中国の習近平国家主席は、2060年までにカーボンニュートラル(炭素中立)にする計画を発表した。世界最大の気候汚染国家にとって、大胆な目標だ。
だが、中国の最近の動きを考えれば、9月22日の国連総会を前に発表されたこの習主席の公約を真に受けるのは難しい。特に、現在の中国は石炭発電所の建設ブームの真っただ中にあるのだ。世界中の石炭プロジェクトを監視している非営利団体「グローバル・エナジー・モニター(Global Energy Monitor)」によると、昨年末の時点で中国は、欧州連合全体の石炭発電量とほぼ同等に当たる約150ギガワット相当の石炭発電所を次々と開発中であるという。
これらの発電所は優に60年以上の運用が可能なため、今建設している発電所は、2060年の期限を過ぎてからも数十年間温室効果ガスを排出し続ける可能性がある。
中国は異なる2つの目標を両方とも実現させようとしているようだ。一方では、米国がかつて担ってきたはずの気候対策のリーダーとしての立場をドナルド・トランプ大統領が放棄する中で、自分たちがその役割を担うと主張している。もしトランプが再選した場合、米国の環境政策の後退がさらに進むのは確実だ。
中国はまた、世界のクリーンテクノロジー製造大国としての支配力拡大を望んでおり、世界が低排出のエネルギー源へと移行していく中で、その収益の最もおいしい部分を手に入れようとしている。同国はすでに、世界のリチウムイオン電池、太陽光パネル、風力タービンの大半を製造しており、電気自動車の売上シェアも世界最大となっている。
だが、今年に入ってから中国が打ち出した7兆ドルの経済刺激策では、さらなる予算が依然として石炭発電所の建設に注ぎ込まれた。その間にも、「一帯一路」開発構想を通じて中国の銀行は他国の数十もの石炭発電所に融資している。

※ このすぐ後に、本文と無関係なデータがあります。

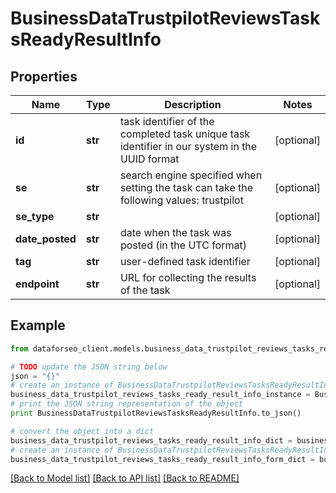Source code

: # BusinessDataTrustpilotReviewsTasksReadyResultInfo


## Properties

Name | Type | Description | Notes
------------ | ------------- | ------------- | -------------
**id** | **str** | task identifier of the completed task unique task identifier in our system in the UUID format | [optional] 
**se** | **str** | search engine specified when setting the task can take the following values: trustpilot | [optional] 
**se_type** | **str** |  | [optional] 
**date_posted** | **str** | date when the task was posted (in the UTC format) | [optional] 
**tag** | **str** | user-defined task identifier | [optional] 
**endpoint** | **str** | URL for collecting the results of the task | [optional] 

## Example

```python
from dataforseo_client.models.business_data_trustpilot_reviews_tasks_ready_result_info import BusinessDataTrustpilotReviewsTasksReadyResultInfo

# TODO update the JSON string below
json = "{}"
# create an instance of BusinessDataTrustpilotReviewsTasksReadyResultInfo from a JSON string
business_data_trustpilot_reviews_tasks_ready_result_info_instance = BusinessDataTrustpilotReviewsTasksReadyResultInfo.from_json(json)
# print the JSON string representation of the object
print BusinessDataTrustpilotReviewsTasksReadyResultInfo.to_json()

# convert the object into a dict
business_data_trustpilot_reviews_tasks_ready_result_info_dict = business_data_trustpilot_reviews_tasks_ready_result_info_instance.to_dict()
# create an instance of BusinessDataTrustpilotReviewsTasksReadyResultInfo from a dict
business_data_trustpilot_reviews_tasks_ready_result_info_form_dict = business_data_trustpilot_reviews_tasks_ready_result_info.from_dict(business_data_trustpilot_reviews_tasks_ready_result_info_dict)
```
[[Back to Model list]](../README.md#documentation-for-models) [[Back to API list]](../README.md#documentation-for-api-endpoints) [[Back to README]](../README.md)


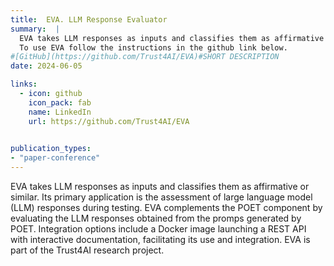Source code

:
 ```yaml
---
title:  EVA. LLM Response Evaluator
summary:  |
  EVA takes LLM responses as inputs and classifies them as affirmative or similar. Its primary application is the assessment of large language model (LLM) responses during testing. EVA complements the POET component by evaluating the LLM responses obtained from the promps generated by POET.<br>
  To use EVA follow the instructions in the github link below. 
#[GitHub](https://github.com/Trust4AI/EVA)#SHORT DESCRIPTION
date: 2024-06-05

links:
  - icon: github 
    icon_pack: fab
    name: LinkedIn
    url: https://github.com/Trust4AI/EVA

      
publication_types: 
- "paper-conference"
---
```


EVA takes LLM responses as inputs and classifies them as affirmative or similar. Its primary application is the assessment of large language model (LLM) responses during testing. EVA complements the POET component by evaluating the LLM responses obtained from the promps generated by POET. Integration options include a Docker image launching a REST API with interactive documentation, facilitating its use and integration. EVA is part of the Trust4AI research project.
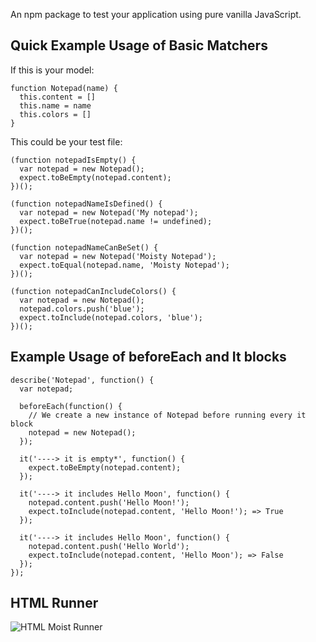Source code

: An npm package to test your application using pure vanilla JavaScript.

Quick Example Usage of Basic Matchers
--------

If this is your model:
```
function Notepad(name) {
  this.content = []
  this.name = name
  this.colors = []
}
```

This could be your test file:
```
(function notepadIsEmpty() {
  var notepad = new Notepad();
  expect.toBeEmpty(notepad.content);
})();

(function notepadNameIsDefined() {
  var notepad = new Notepad('My notepad');
  expect.toBeTrue(notepad.name != undefined);
})();

(function notepadNameCanBeSet() {
  var notepad = new Notepad('Moisty Notepad');
  expect.toEqual(notepad.name, 'Moisty Notepad');
})();

(function notepadCanIncludeColors() {
  var notepad = new Notepad();
  notepad.colors.push('blue');
  expect.toInclude(notepad.colors, 'blue');
})();
```

Example Usage of beforeEach and It blocks
--------

```
describe('Notepad', function() {
  var notepad;

  beforeEach(function() {
    // We create a new instance of Notepad before running every it block
    notepad = new Notepad();
  });

  it('----> it is empty*', function() {
    expect.toBeEmpty(notepad.content);
  });

  it('----> it includes Hello Moon', function() {
    notepad.content.push('Hello Moon!');
    expect.toInclude(notepad.content, 'Hello Moon!'); => True
  });

  it('----> it includes Hello Moon', function() {
    notepad.content.push('Hello World');
    expect.toInclude(notepad.content, 'Hello Moon'); => False
  });
});
```

HTML Runner
------
![HTML Moist Runner](/public/moisty-screenshot.png?raw=true)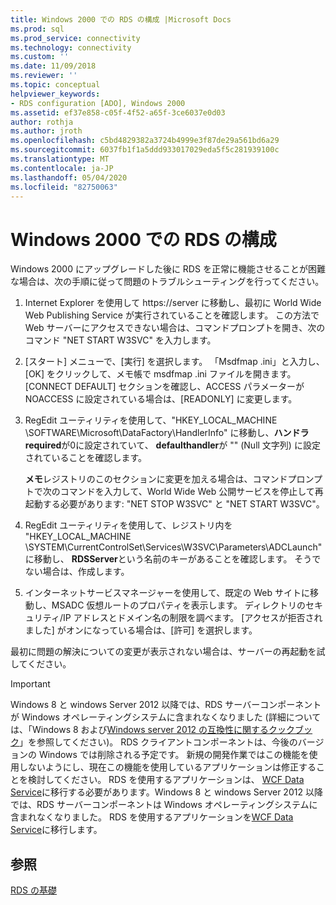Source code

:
 ```yaml
---
title: Windows 2000 での RDS の構成 |Microsoft Docs
ms.prod: sql
ms.prod_service: connectivity
ms.technology: connectivity
ms.custom: ''
ms.date: 11/09/2018
ms.reviewer: ''
ms.topic: conceptual
helpviewer_keywords:
- RDS configuration [ADO], Windows 2000
ms.assetid: ef37e858-c05f-4f52-a65f-3ce6037e0d03
author: rothja
ms.author: jroth
ms.openlocfilehash: c5bd4829382a3724b4999e3f87de29a561bd6a29
ms.sourcegitcommit: 6037fb1f1a5ddd933017029eda5f5c281939100c
ms.translationtype: MT
ms.contentlocale: ja-JP
ms.lasthandoff: 05/04/2020
ms.locfileid: "82750063"
---
```

# <a name="configuring-rds-on-windows-2000"></a>Windows 2000 での RDS の構成
Windows 2000 にアップグレードした後に RDS を正常に機能させることが困難な場合は、次の手順に従って問題のトラブルシューティングを行ってください。  
  
1.  Internet Explorer を使用して https://server に移動し、最初に World Wide Web Publishing Service が実行されていることを確認します。 この方法で Web サーバーにアクセスできない場合は、コマンドプロンプトを開き、次のコマンド "NET START W3SVC" を入力します。  
  
2.  [スタート] メニューで、[実行] を選択します。 「Msdfmap .ini」と入力し、[OK] をクリックして、メモ帳で msdfmap .ini ファイルを開きます。 [CONNECT DEFAULT] セクションを確認し、ACCESS パラメーターが NOACCESS に設定されている場合は、[READONLY] に変更します。  
  
3.  RegEdit ユーティリティを使用して、"HKEY_LOCAL_MACHINE \SOFTWARE\Microsoft\DataFactory\HandlerInfo" に移動し、**ハンドラ required**が0に設定されていて、 **defaulthandler**が "" (Null 文字列) に設定されていることを確認します。  
  
     **メモ**レジストリのこのセクションに変更を加える場合は、コマンドプロンプトで次のコマンドを入力して、World Wide Web 公開サービスを停止して再起動する必要があります: "NET STOP W3SVC" と "NET START W3SVC"。  
  
4.  RegEdit ユーティリティを使用して、レジストリ内を "HKEY_LOCAL_MACHINE \SYSTEM\CurrentControlSet\Services\W3SVC\Parameters\ADCLaunch" に移動し、 **RDSServer**という名前のキーがあることを確認します。 そうでない場合は、作成します。  
  
5.  インターネットサービスマネージャーを使用して、既定の Web サイトに移動し、MSADC 仮想ルートのプロパティを表示します。 ディレクトリのセキュリティ/IP アドレスとドメイン名の制限を調べます。 [アクセスが拒否されました] がオンになっている場合は、[許可] を選択します。  
  
 最初に問題の解決についての変更が表示されない場合は、サーバーの再起動を試してください。  
  
> [!IMPORTANT]
>  Windows 8 と windows Server 2012 以降では、RDS サーバーコンポーネントが Windows オペレーティングシステムに含まれなくなりました (詳細については、「Windows 8 および[Windows server 2012 の互換性に関するクックブック](https://www.microsoft.com/download/details.aspx?id=27416)」を参照してください)。 RDS クライアントコンポーネントは、今後のバージョンの Windows では削除される予定です。 新規の開発作業ではこの機能を使用しないようにし、現在この機能を使用しているアプリケーションは修正することを検討してください。 RDS を使用するアプリケーションは、 [WCF Data Service](https://go.microsoft.com/fwlink/?LinkId=199565)に移行する必要があります。Windows 8 と windows Server 2012 以降では、RDS サーバーコンポーネントは Windows オペレーティングシステムに含まれなくなりました。 RDS を使用するアプリケーションを[WCF Data Service](https://go.microsoft.com/fwlink/?LinkId=199565)に移行します。  
  
## <a name="see-also"></a>参照  
 [RDS の基礎](../../../ado/guide/remote-data-service/rds-fundamentals.md)


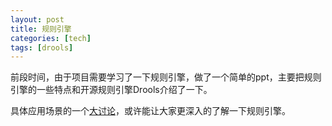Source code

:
 ```yaml
---
layout: post
title: 规则引擎
categories: [tech]
tags: [drools]
---
```


前段时间，由于项目需要学习了一下规则引擎，做了一个简单的ppt，主要把规则引擎的一些特点和开源规则引擎Drools介绍了一下。

具体应用场景的一个[大讨论](http://www.javaeye.com/topic/7803?page=1)，或许能让大家更深入的了解一下规则引擎。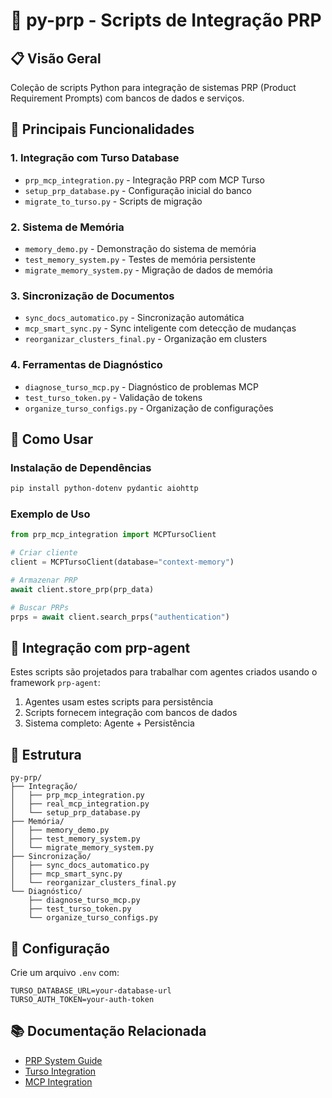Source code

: # 🔧 py-prp - Scripts de Integração PRP

## 📋 Visão Geral

Coleção de scripts Python para integração de sistemas PRP (Product Requirement Prompts) com bancos de dados e serviços.

## 🎯 Principais Funcionalidades

### 1. **Integração com Turso Database**
- `prp_mcp_integration.py` - Integração PRP com MCP Turso
- `setup_prp_database.py` - Configuração inicial do banco
- `migrate_to_turso.py` - Scripts de migração

### 2. **Sistema de Memória**
- `memory_demo.py` - Demonstração do sistema de memória
- `test_memory_system.py` - Testes de memória persistente
- `migrate_memory_system.py` - Migração de dados de memória

### 3. **Sincronização de Documentos**
- `sync_docs_automatico.py` - Sincronização automática
- `mcp_smart_sync.py` - Sync inteligente com detecção de mudanças
- `reorganizar_clusters_final.py` - Organização em clusters

### 4. **Ferramentas de Diagnóstico**
- `diagnose_turso_mcp.py` - Diagnóstico de problemas MCP
- `test_turso_token.py` - Validação de tokens
- `organize_turso_configs.py` - Organização de configurações

## 🚀 Como Usar

### Instalação de Dependências
```bash
pip install python-dotenv pydantic aiohttp
```

### Exemplo de Uso
```python
from prp_mcp_integration import MCPTursoClient

# Criar cliente
client = MCPTursoClient(database="context-memory")

# Armazenar PRP
await client.store_prp(prp_data)

# Buscar PRPs
prps = await client.search_prps("authentication")
```

## 🔗 Integração com prp-agent

Estes scripts são projetados para trabalhar com agentes criados usando o framework `prp-agent`:

1. Agentes usam estes scripts para persistência
2. Scripts fornecem integração com bancos de dados
3. Sistema completo: Agente + Persistência

## 📁 Estrutura

```
py-prp/
├── Integração/
│   ├── prp_mcp_integration.py
│   ├── real_mcp_integration.py
│   └── setup_prp_database.py
├── Memória/
│   ├── memory_demo.py
│   ├── test_memory_system.py
│   └── migrate_memory_system.py
├── Sincronização/
│   ├── sync_docs_automatico.py
│   ├── mcp_smart_sync.py
│   └── reorganizar_clusters_final.py
└── Diagnóstico/
    ├── diagnose_turso_mcp.py
    ├── test_turso_token.py
    └── organize_turso_configs.py
```

## 🔧 Configuração

Crie um arquivo `.env` com:
```env
TURSO_DATABASE_URL=your-database-url
TURSO_AUTH_TOKEN=your-auth-token
```

## 📚 Documentação Relacionada

- [PRP System Guide](/docs/04-prp-system/)
- [Turso Integration](/docs/03-turso-database/)
- [MCP Integration](/docs/02-mcp-integration/)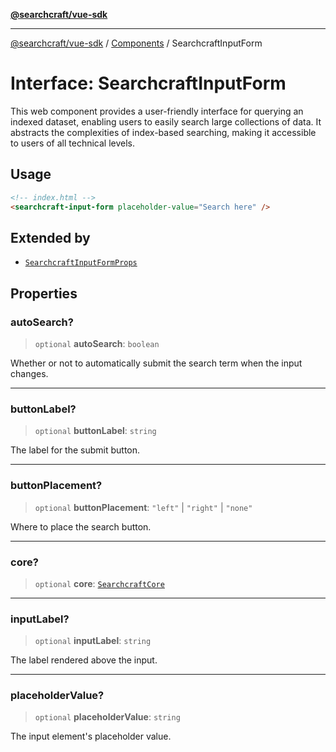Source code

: [**@searchcraft/vue-sdk**](/reference/sdk/js-vue/README.md)

***

[@searchcraft/vue-sdk](/reference/sdk/js-vue/globals.md) / [Components](/reference/sdk/js-vue/namespaces/Components/README.md) / SearchcraftInputForm

# Interface: SearchcraftInputForm

This web component provides a user-friendly interface for querying an indexed dataset, enabling users to easily search large collections of data.
It abstracts the complexities of index-based searching, making it accessible to users of all technical levels.
## Usage
```html
<!-- index.html -->
<searchcraft-input-form placeholder-value="Search here" />
```

## Extended by

- [`SearchcraftInputFormProps`](/reference/sdk/js-vue/interfaces/SearchcraftInputFormProps.md)

## Properties

### autoSearch?

> `optional` **autoSearch**: `boolean`

Whether or not to automatically submit the search term when the input changes.

***

### buttonLabel?

> `optional` **buttonLabel**: `string`

The label for the submit button.

***

### buttonPlacement?

> `optional` **buttonPlacement**: `"left"` \| `"right"` \| `"none"`

Where to place the search button.

***

### core?

> `optional` **core**: [`SearchcraftCore`](/reference/sdk/js-vue/classes/SearchcraftCore.md)

***

### inputLabel?

> `optional` **inputLabel**: `string`

The label rendered above the input.

***

### placeholderValue?

> `optional` **placeholderValue**: `string`

The input element's placeholder value.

つまり、中国の発言と行動は明らかに矛盾しているのだ。それでも、9月22日の発表が大きな意味を持つ可能性もある。
ジョンズ・ホプキンス大学高等国際関係研究大学院のジョナス・ナーム助教授は、今回の中国の発表が今後の5カ年計画の構想中になされたことを指摘する。つまり、仮に2060年の目標実現は叶わないとしても、中国がより厳しい温室効果ガス政策の導入に向けて動いていることを今回の発表が示している可能性があるのだ。
仮に中国が、大量の石炭発電所を廃止するか、高コストな二酸化炭素回収システムを導入するなどしてカーボンニュートラルを実現した場合、世界に多大な影響を与えるだろう。現在の中国は温室効果ガスを大量に排出しているため、「気候アクショントラッカー(Climate Action Tracker)」の分析によると、中国がカーボンニュートラルを実現するだけで地球温暖化予測が0.3℃も下方修正される可能性があるという。
いずれにせよ、今回の発表自体が、気候目標を引き上げなければならないという大きな圧力を他国に対して与える可能性がある。クリーンテクノロジーや温室効果ガス排出削減への取り組みが、新興国における貿易協定や市場、勢力圏において受け入れられつつあるからだ。